What you did to improve on the pitiful Firaxis AI is simply amazing. I wonder if you are just a genius, or Firaxis are incredibly lazy. Every single one of their otherwise great games has horrible, horrible AI. Basically non-existent. Every Civ game as well as the XCOM games. But if one man alone can create such a good AI, shouldn't a team of pros backed by millions in sales be capable of delivering something similar when the game ships? Instead, Firaxis never even tries. It seems obvious that they simply do not regard AI as important. Which is a complete mystery to me, although I'm afraid their success with players (and reviewers!) proves them right – most people do not actually want to be challenged by the AI. In reviews, this topic usually doesn't even come up!
Its because the game companies today are too lazy/incompetent to actual sit down and code the AI, they make money by putting together a graphical theme park and shipping it off asap so they can start on the next product.
There are a couple of factors at play with something like this.
It's true that the most important aspect is the cost/benefit analysis, which is not entirely the same as laziness or incompetence. You can't really use AI in marketing (or rather, you can just put some boilerplate like "The AI will react dynamically to player action" in your press releases and its fine no matter the actual content). Everyone can lie about their AI, until the game is out nobody is there to verify it.
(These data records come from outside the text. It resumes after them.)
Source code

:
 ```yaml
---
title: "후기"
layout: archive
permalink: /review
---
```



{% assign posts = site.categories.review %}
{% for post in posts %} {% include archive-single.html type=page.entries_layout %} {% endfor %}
On the other hand, extensive new feature lists, shiny graphics and new content (playable civs and the like) can get people excited early on. Unless there is the rare massive backlash as with No Man's Sky, early hype is much more valuable than hindsight reviews, just look at the success of Civ5 compared to its reception after release. It's just that at every point of the development cycle developers are encourage to allocate resources to things that are not AI.
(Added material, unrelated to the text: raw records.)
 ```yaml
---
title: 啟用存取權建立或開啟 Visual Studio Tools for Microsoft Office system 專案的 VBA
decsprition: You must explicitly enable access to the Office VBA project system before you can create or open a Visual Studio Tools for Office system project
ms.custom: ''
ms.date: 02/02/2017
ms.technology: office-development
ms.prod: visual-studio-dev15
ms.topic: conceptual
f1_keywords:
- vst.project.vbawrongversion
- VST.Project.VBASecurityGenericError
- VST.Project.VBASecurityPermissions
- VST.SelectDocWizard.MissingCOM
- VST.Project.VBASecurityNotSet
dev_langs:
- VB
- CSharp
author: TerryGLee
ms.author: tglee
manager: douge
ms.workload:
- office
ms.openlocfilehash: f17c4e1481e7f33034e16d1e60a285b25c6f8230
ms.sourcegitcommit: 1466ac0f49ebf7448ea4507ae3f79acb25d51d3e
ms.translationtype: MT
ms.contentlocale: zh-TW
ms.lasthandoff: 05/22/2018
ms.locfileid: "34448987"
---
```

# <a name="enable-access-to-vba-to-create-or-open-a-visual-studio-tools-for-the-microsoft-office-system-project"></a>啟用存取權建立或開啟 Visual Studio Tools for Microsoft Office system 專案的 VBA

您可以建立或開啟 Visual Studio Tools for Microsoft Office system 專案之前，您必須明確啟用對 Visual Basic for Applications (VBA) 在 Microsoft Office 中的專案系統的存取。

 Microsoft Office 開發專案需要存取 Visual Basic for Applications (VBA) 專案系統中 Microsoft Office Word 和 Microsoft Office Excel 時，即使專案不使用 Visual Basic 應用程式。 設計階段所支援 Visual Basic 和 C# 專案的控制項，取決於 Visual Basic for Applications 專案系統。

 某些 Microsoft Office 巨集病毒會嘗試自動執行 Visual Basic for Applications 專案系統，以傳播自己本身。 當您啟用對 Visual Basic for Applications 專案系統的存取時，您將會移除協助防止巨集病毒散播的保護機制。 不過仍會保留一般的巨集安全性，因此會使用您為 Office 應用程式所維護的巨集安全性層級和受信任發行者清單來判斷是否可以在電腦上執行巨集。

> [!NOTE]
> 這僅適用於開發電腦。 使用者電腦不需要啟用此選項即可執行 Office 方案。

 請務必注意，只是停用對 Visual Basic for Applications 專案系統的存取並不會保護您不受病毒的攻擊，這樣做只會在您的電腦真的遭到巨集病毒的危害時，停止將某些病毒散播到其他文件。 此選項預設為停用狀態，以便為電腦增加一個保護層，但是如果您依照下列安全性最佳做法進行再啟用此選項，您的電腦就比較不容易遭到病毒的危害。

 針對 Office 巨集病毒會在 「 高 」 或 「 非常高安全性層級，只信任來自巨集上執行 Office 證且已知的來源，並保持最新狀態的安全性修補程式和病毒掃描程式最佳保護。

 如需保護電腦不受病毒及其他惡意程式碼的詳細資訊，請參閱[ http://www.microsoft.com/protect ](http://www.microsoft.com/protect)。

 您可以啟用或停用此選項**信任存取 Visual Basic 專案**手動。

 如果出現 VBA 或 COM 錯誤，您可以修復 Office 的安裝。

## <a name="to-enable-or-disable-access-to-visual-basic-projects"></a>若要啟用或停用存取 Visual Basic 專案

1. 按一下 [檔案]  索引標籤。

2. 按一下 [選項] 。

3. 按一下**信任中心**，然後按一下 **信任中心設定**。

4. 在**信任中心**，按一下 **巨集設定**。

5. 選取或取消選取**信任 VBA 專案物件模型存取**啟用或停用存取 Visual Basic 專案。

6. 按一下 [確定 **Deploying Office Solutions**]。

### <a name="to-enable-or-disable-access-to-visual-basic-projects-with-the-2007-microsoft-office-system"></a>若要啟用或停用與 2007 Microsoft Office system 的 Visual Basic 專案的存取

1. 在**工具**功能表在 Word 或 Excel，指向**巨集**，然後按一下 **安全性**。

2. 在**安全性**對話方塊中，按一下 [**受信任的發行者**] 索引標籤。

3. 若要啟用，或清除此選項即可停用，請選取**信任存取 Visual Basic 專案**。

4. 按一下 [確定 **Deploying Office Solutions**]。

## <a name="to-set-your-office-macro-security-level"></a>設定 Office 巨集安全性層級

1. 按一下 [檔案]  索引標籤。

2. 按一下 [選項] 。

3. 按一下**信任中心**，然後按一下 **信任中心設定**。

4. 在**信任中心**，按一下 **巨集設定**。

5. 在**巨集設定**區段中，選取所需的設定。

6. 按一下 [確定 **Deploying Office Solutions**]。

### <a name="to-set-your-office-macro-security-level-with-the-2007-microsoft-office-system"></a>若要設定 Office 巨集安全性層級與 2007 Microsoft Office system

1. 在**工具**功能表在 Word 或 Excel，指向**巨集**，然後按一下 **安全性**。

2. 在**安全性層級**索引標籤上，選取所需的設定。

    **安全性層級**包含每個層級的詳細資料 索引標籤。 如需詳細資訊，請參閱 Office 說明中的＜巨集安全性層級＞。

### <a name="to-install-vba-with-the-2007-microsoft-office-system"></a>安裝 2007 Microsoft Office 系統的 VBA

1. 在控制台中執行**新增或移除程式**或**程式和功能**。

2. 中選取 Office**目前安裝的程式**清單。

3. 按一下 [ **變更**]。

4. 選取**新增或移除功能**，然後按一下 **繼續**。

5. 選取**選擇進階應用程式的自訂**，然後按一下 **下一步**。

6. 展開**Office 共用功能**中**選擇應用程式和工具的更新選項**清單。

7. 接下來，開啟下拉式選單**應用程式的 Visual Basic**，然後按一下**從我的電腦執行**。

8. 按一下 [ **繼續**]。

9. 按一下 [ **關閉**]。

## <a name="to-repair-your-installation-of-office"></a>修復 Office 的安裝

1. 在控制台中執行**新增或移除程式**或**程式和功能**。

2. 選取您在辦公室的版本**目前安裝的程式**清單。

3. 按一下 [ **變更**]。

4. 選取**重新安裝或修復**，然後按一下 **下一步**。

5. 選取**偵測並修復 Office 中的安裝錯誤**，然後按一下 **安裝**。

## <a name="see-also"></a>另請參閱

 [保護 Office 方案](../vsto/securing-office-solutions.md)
(Not to mention that being easy is apparently a plus with a large enough audience to make it an overall benefit - but that's another discussion.)
On the other hand, I don't know how many hours karadoc has poured into K-Mod but I'm pretty sure it exceeds what your dedicated AI programmer would put into the game overall throughout its development. And K-Mod is already created on top of all the basic AI that person created. And remember that "basic AI" includes stuff like pathfinding etc. There's a lot of groundwork to be done first before you can even address something like strategic choices.
Lastly, often what is or isn't good strategy is often not known at all, or only very late in the development process. Developers are usually not the best players, and are usually mentally stuck in a way of thinking about how the game is "supposed to" be played. The best strategies only emerge after outside people come in, and only then AI programmers could try to help the AI follow similar strategies. Especially during Civ4's time it was really hard to get large scale beta testing done, and even if you do there is little time to distill information about game strategies that is useful to developers and then have this knowledge filter down to the AI developer, assuming that person isn't currently mired in fixing all sorts of bugs that are discovered at the same time and need to be fixed before release.
I have heard both Brian Reynolds (Civ3) and Soren Johnson (Civ4) talk about this problem at length (Jon Shafer too but he's not the sort of person I'd like to cite as my source). They know their AIs were not very good.
(If memory serves, it was the Better AI Mod itself that recommended this installation method, rewriting the original game files. I stand absolved! /fail)
If that is the case, they were either ignorant or arrogant, in any case there is never a reason to do that. I would also suggest a clean reinstall.